(Your instructions): Reproduce the following entries exactly, leaving nothing out.

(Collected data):
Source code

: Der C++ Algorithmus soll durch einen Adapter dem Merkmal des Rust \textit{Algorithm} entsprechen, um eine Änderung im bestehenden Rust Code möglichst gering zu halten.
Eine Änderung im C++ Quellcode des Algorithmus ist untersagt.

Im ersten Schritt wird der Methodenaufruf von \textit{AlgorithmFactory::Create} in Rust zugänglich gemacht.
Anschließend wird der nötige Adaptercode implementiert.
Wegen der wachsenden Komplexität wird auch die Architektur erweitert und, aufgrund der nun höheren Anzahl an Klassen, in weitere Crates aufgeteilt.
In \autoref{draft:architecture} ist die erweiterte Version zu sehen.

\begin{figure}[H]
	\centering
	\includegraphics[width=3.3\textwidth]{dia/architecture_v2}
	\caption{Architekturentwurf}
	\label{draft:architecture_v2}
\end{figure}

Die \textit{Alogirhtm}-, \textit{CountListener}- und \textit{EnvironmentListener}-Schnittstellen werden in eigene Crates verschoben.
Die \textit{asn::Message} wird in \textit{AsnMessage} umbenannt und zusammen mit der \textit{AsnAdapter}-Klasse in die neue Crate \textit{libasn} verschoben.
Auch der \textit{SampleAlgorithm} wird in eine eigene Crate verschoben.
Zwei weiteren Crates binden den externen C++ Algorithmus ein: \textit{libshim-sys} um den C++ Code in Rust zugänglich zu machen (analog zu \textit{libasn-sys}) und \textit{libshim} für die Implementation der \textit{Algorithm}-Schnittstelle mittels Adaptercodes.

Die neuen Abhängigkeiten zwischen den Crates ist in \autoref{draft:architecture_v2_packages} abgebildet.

(Response):
Source code

: Der C++ Algorithmus soll durch einen Adapter dem Merkmal des Rust \textit{Algorithm} entsprechen, um eine Änderung im bestehenden Rust Code möglichst gering zu halten.
Eine Änderung im C++ Quellcode des Algorithmus ist untersagt.

Im ersten Schritt wird der Methodenaufruf von \textit{AlgorithmFactory::Create} in Rust zugänglich gemacht.
Anschließend wird der nötige Adaptercode implementiert.
Wegen der wachsenden Komplexität wird auch die Architektur erweitert und, aufgrund der nun höheren Anzahl an Klassen, in weitere Crates aufgeteilt.
In \autoref{draft:architecture} ist die erweiterte Version zu sehen.

\begin{figure}[H]
	\centering
	\includegraphics[width=3.3\textwidth]{dia/architecture_v2}
	\caption{Architekturentwurf}
	\label{draft:architecture_v2}
\end{figure}

Die \textit{Alogirhtm}-, \textit{CountListener}- und \textit{EnvironmentListener}-Schnittstellen werden in eigene Crates verschoben.
Die \textit{asn::Message} wird in \textit{AsnMessage} umbenannt und zusammen mit der \textit{AsnAdapter}-Klasse in die neue Crate \textit{libasn} verschoben.
Auch der \textit{SampleAlgorithm} wird in eine eigene Crate verschoben.
Zwei weiteren Crates binden den externen C++ Algorithmus ein: \textit{libshim-sys} um den C++ Code in Rust zugänglich zu machen (analog zu \textit{libasn-sys}) und \textit{libshim} für die Implementation der \textit{Algorithm}-Schnittstelle mittels Adaptercodes.

Die neuen Abhängigkeiten zwischen den Crates ist in \autoref{draft:architecture_v2_packages} abgebildet.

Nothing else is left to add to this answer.